With the actions of municipalities having such a direct and wide-ranging impact on the communities they serve, conflicts inevitably occur and court cases result. Here are a few recent cases you may find of interest.

Freeze on redevelopment by City not a taking

The City of Vancouver adopted an official development plan under the Vancouver Charter that designated former railway lands owned by the CPR as a public thoroughfare for transportation and greenways. This froze the redevelopment potential of the site and the CPR sought compensation.

The Supreme Court of Canada held that the City had acted within its powers to freeze the use of the land with a view to preserving it for future development and did not have to compensate the CPR. The plan did not prevent all reasonable uses of the property and the CPR could still use the land to operate a railway and was not prohibited from leasing the land for uses conforming to the by-law.

Naked truth about adult entertainment licensing

The Ontario Court of Appeal ruled that the City of Windsor does not have the power to require people working nude, or partially nude, in adult entertainment parlours to be separately licensed and pay an annual special licence fee of $466.00.

Reclaiming railway? Build those fences

A municipality bought a stretch of abandoned railway right-of-way, allowing it to be used and developed as a multi-purpose walkway and riding trail. Concerned landowners complained about the lack of fencing dividing their lands from those of the trail and the nuisances and disruptions caused by motorized vehicles and attempted to enforce a provision of the Line Fences Act that required a municipality buying land formerly used as a railway line to build and maintain fences along the boundaries of the land.

The municipality reacted by enacting a by-law designating the trail as a “highway”, thus bringing it within an exception to the municipality’s obligation under the Line Fence Act. The Ontario Court of Appeal struck down the by-law based on a finding by the lower court that the Township had acted in bad faith and had attempted to avoid responsibility that it knew it had. Grosvenor et al v. East Luther Grand Valley (Township), 2007 ONCA 55, Ontario Court of Appeal

Trash talk: Garbage may be personal property

The Halifax Regional Municipality decided that all solid waste generated in the Region should stay within municipal boundaries for disposal. The goal was to encourage source separation and reduce the amount of waste product diverted to landfills. The revenue from tipping fees for the landfill site inside the Region accounted for 25% of the Region’s solid waste management budget, and the Region also received from the Province $22.00 per ton for every ton of solid waste diverted from disposal.

The Region learned that some haulers were taking waste to landfill sites outside of its boundaries, where tipping fees were substantially lower. In response, the Regional Council enacted a by-law that prohibited the export of solid waste from the Region and required it to be disposed of in the Region. The Court struck down the by-law on the basis of lack of statutory authority, unlawful extraterritorial effect, unlawful municipal purpose, unlawful monopoly, and “quasi-expropriation of personal property”. The Court of Appeal has given leave to appeal from this decision.

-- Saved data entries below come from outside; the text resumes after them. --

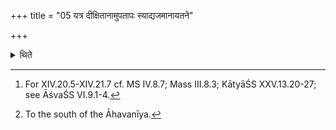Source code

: +++
title = "05 यत्र दीक्षितानामुपतापः स्याद्यजमानायतने"

+++

<details><summary>थिते</summary>

5. When one of the consecrated (priests in a sacrificial session) gets fever,[^1] he should sleep in the place of the sacrificer.[^2]   

[^1]: For XIV.20.5-XIV.21.7 cf. MS IV.8.7; Mass III.8.3; KātyāŚS XXV.13.20-27; see ĀśvaŚS VI.9.1-4.  

[^2]: To the south of the Āhavanīya. 

</details>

The appeal was heard on May 8, 2007, with judgment reserved.

City can profit from towing services

The City of Abbotsford issued an RFP for the purchase of vehicle tow services for a five-year term. The towing services related to vehicles involved in motor vehicle accidents that needed to be towed off the City’s roadways, at rates imposed by the City. An unsuccessful bidder challenged the City’s award of an exclusive towing contract to the successful bidder by reason of the fact that the City required, in exchange for the contract, that the towing company enter into a revenue-sharing agreement, as well as provide free towing to the City for its own vehicles.

The Court held that the City had the power to enter into a revenue-sharing agreement, and there was no evidence that the scheme was not for the purposes of good government. The issue of whether or not the municipality ought to raise revenue by extracting a profit-sharing agreement in exchange for an exclusive contract was a matter of policy, and the City’s decision was not patently unreasonable.